Mesenteric lymphadenitis, although less frequent, was detected with moderate sensitivity and specificity (84% and 82.3%, respectively). While it is a self-limiting condition, its differentiation from acute appendicitis is clinically important and achievable via high-resolution USG [5].

Importantly, our study demonstrated a statistically significant correlation between clinical diagnosis and USG findings (p = 0.002), as well as a strong association between USG and final diagnoses (p < 0.001). These findings underscore the pivotal role of USG in bridging clinical suspicion and definitive diagnosis [10,11].

 

However, operator dependency remains a recognized limitation of ultrasonography. While we attempted to minimize inter-observer variability by involving experienced radiologists, the inherent subjective interpretation of findings can occasionally lead to false positives or negatives [10]. Moreover, conditions with overlapping clinical and sonographic features may still require further imaging (e.g., CT/MRI) for confirmation [11].

 

The study also highlighted that USG failed to detect certain less common or complex conditions, including mesenteric ischemia, necrotizing enterocolitis, and follicular hyperplasia, emphasizing the need for comprehensive evaluation in atypical or equivocal cases.

Overall, the high sensitivity, specificity, and diagnostic accuracy of USG across multiple abdominal conditions confirm its value as a frontline imaging modality in the pediatric age group, consistent with previous global findings [5–9]. Its non-invasive nature and real-time assessment capability make it particularly advantageous in emergency and resource-limited settings [5].

CONCLUSION

The present study highlights the high diagnostic utility of ultrasonography (USG) in evaluating interventional and surgical causes of acute abdominal pain in the pediatric population.
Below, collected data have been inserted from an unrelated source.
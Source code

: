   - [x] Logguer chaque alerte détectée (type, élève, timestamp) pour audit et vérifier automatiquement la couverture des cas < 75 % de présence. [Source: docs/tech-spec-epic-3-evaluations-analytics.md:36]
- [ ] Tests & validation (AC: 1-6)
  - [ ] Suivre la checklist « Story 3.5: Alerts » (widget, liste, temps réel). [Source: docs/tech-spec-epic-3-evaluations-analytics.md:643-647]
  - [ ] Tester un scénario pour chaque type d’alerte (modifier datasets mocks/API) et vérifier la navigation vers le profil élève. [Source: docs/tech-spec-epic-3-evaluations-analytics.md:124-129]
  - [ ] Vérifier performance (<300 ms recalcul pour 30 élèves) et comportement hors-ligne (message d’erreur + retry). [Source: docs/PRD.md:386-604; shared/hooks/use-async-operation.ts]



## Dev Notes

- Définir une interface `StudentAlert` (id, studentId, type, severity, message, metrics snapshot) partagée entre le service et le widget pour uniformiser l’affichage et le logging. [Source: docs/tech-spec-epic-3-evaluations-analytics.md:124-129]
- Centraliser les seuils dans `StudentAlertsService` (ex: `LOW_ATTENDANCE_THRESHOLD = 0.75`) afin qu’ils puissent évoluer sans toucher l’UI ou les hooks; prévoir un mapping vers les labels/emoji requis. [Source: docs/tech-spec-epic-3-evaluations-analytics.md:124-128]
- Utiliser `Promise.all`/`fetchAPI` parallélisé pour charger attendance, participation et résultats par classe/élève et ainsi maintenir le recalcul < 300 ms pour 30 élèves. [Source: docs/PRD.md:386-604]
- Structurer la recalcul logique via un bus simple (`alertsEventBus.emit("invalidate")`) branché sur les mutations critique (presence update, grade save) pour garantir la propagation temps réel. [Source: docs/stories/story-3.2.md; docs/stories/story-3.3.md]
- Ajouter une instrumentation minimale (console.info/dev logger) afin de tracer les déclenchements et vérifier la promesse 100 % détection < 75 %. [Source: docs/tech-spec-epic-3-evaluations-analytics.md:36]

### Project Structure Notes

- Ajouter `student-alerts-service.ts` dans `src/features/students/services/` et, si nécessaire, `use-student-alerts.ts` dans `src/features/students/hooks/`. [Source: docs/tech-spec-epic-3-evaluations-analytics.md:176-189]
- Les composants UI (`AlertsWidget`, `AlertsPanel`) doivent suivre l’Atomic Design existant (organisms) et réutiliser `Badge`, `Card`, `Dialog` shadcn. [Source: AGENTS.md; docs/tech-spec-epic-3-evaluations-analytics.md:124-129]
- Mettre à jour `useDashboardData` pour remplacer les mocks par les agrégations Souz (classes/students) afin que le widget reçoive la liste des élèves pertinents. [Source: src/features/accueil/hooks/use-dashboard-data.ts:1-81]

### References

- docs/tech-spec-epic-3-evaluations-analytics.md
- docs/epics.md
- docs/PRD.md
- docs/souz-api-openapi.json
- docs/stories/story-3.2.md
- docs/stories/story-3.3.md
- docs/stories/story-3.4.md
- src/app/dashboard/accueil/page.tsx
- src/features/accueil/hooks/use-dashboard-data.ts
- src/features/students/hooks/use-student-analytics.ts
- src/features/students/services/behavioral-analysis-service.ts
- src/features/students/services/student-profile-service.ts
With an overall diagnostic accuracy of 80–88% for conditions such as acute appendicitis, intestinal obstruction, cholelithiasis, and mesenteric lymphadenitis, USG proves to be a reliable, non-invasive, and radiation-free first-line imaging modality. The significant correlation between clinical, sonographic, and operative/histopathological findings emphasizes its effectiveness in guiding timely clinical decision-making and surgical intervention. Despite its operator dependency, USG remains indispensable, especially in resource-limited settings, for the prompt and accurate diagnosis of pediatric acute abdomen. Therefore, its use should be encouraged and optimized in routine pediatric emergency evaluations.

REFERENCES
  1. Bundy DG, Byerley JS, Liles EA, Perrin EM, Katznelson J, Rice HE. Does this child have appendicitis? JAMA. 2007;298(4):438–451.
  2. Fecteau A. Acute abdominal pain in children. Pediatr Clin North Am. 1999;46(6):1291–1309.
  3. Di Saverio S, et al. Diagnosis and treatment of acute appendicitis: 2020 update. World J Emerg Surg. 2020;15(1):27.
  4. Becker T, Kharbanda A, Bachur R. Atypical clinical features of pediatric appendicitis. Acad Emerg Med. 2007;14(2):124–129.
  5. Hernanz-Schulman M. Ultrasound of the appendix. Semin Roentgenol. 2008;43(1):22–32.
  6. Slovis TL, et al. Pediatric abdominal ultrasonography. Radiol Clin North Am. 1997;35(6):1149–1165.
  7. Doria AS, et al. US or CT for diagnosis of appendicitis in children and adults? A meta-analysis. Radiology. 2006;241(1):83–94.
  8. Khan RA, et al. Acute appendicitis in children: USG and clinical correlation. J Indian Assoc Pediatr Surg. 2010;15(4):131–133.
  9. Puylaert JB. Acute appendicitis: US evaluation using graded compression. Radiology. 1986;158(2):355–360.
  10. Trout AT, Towbin AJ. Pediatric abdominal ultrasound: what every radiologist needs to know. Radiol Clin North Am. 2013;51(5):1039–1056.
  11. Sivit CJ. Imaging the acute abdomen in children. Radiol Clin North Am. 1997;35(4):815–832.